Testing Session Timeout
Hi. This is Clark Voss. Welcome to my module, Testing Session Timeout. In this module we're going to test the Logout function to ensure that it effectively destroys all session tokens, and if it doesn't destroy them, at least renders them unusable. Next, we're going to see if the server performs proper checks on session states. What we're looking for is ensuring that the server disallows an attacker to replay the previously destroyed session. We want to make sure that you can't take a session that's been used before and just use it again, and lastly, we're going to check to see if there is a timeout that's enforced, and if it is enforced, is it properly enforced. If the server uses and expiration time that is read from a session token, we're going to validate to see if that really is the case.

Testing Session Puzzling
Hi.
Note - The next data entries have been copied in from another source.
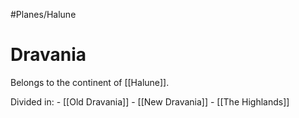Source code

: #Planes/Halune
# Dravania
Belongs to the continent of [[Halune]].

Divided in:
	- [[Old Dravania]]
	- [[New Dravania]]
	- [[The Highlands]]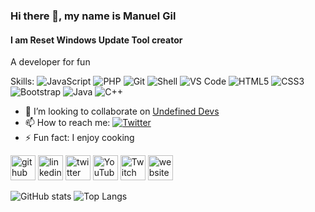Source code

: ### Hi there 👋, my name is Manuel Gil

#### I am Reset Windows Update Tool creator

A developer for fun

Skills: ![JavaScript](https://img.shields.io/badge/-JavaScript-black?style=plastic&logo=javascript) ![PHP](https://img.shields.io/badge/-PHP-8fcfd1?style=plastic&logo=PHP) ![Git](https://img.shields.io/badge/-Git-black?style=plastic&logo=git) ![Shell](https://img.shields.io/badge/-Shell-blasck?style=plastic&logo=Shell) ![VS Code](https://img.shields.io/badge/-VS%20Code-007ACC?style=plastic&logo=visual-studio-code) ![HTML5](https://img.shields.io/badge/-HTML5-E34F26?style=plastic&logo=html5&logoColor=white) ![CSS3](https://img.shields.io/badge/-CSS3-1572B6?style=plastic&logo=css3) ![Bootstrap](https://img.shields.io/badge/-Bootstrap-563D7C?style=plastic&logo=bootstrap) ![Java](https://img.shields.io/badge/-java-3f4441?style=plastic&logo=java) ![C++](https://img.shields.io/badge/-C++-00599C?style=plastic&logo=c)

- 👯 I’m looking to collaborate on [Undefined Devs](https://www.youtube.com/channel/UCbeeo7zpN-XYEEC-hpukyOg)
- 📫 How to reach me: <a href="https://twitter.com/intent/follow?screen_name=imgildev"><img src="https://img.shields.io/twitter/follow/imgildev.svg?style=social" alt="Twitter"></a>
- ⚡ Fun fact: I enjoy cooking

[<img src='https://cdn.jsdelivr.net/npm/simple-icons@3.0.1/icons/github.svg' alt='github' height='40'>](https://github.com/manuelgil) [<img src='https://cdn.jsdelivr.net/npm/simple-icons@3.0.1/icons/linkedin.svg' alt='linkedin' height='40'>](https://www.linkedin.com/in/imgildev/) [<img src='https://cdn.jsdelivr.net/npm/simple-icons@3.0.1/icons/twitter.svg' alt='twitter' height='40'>](https://twitter.com/imgildev) [<img src='https://cdn.jsdelivr.net/npm/simple-icons@3.0.1/icons/youtube.svg' alt='YouTube' height='40'>](https://www.youtube.com/imgildev) [<img src='https://cdn.jsdelivr.net/npm/simple-icons@3.0.1/icons/twitch.svg' alt='Twitch' height='40'>](https://www.twitch.tv/imgildev) [<img src='https://cdn.jsdelivr.net/npm/simple-icons@3.0.1/icons/icloud.svg' alt='website' height='40'>](https://imgil.dev/)

![GitHub stats](https://github-readme-stats.vercel.app/api?username=manuelgil&show_icons=true)
![Top Langs](https://github-readme-stats.vercel.app/api/top-langs/?username=manuelgil)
This is Clark Voss, and welcome to my module, Testing for Session Puzzling. So you ask, what is session puzzling? Well, it's where the application level vulnerabilities can be exploited by overriding session attributes. Alright, sounds good. So I've included this one because it is something that I turned in quite some time ago. It was early on in my testing, but it's still something that I think is important to look for, and I still do look for it on every single pen test. I use the OWASP version four checklist, and this is still incorporated in it, so I still look for it. What kind of attacks can you do with puzzling? You can do authentication bypass, you can do puzzling impersonation, puzzling flow bypass, puzzling privilege escalation, puzzling content theft, and puzzling indirect traditional attacks. So we're going to explore places to look for puzzling attacks, the Login page, Registration, Contact forms, any Test pages, specifically that's what I look for, and modules that store values, and those could be, well, almost anything really. Thinking of other examples, a very simple example would be a password reset functionality, and we're going to look for identifying information, such as username or the email address, and we're going to test that functionality.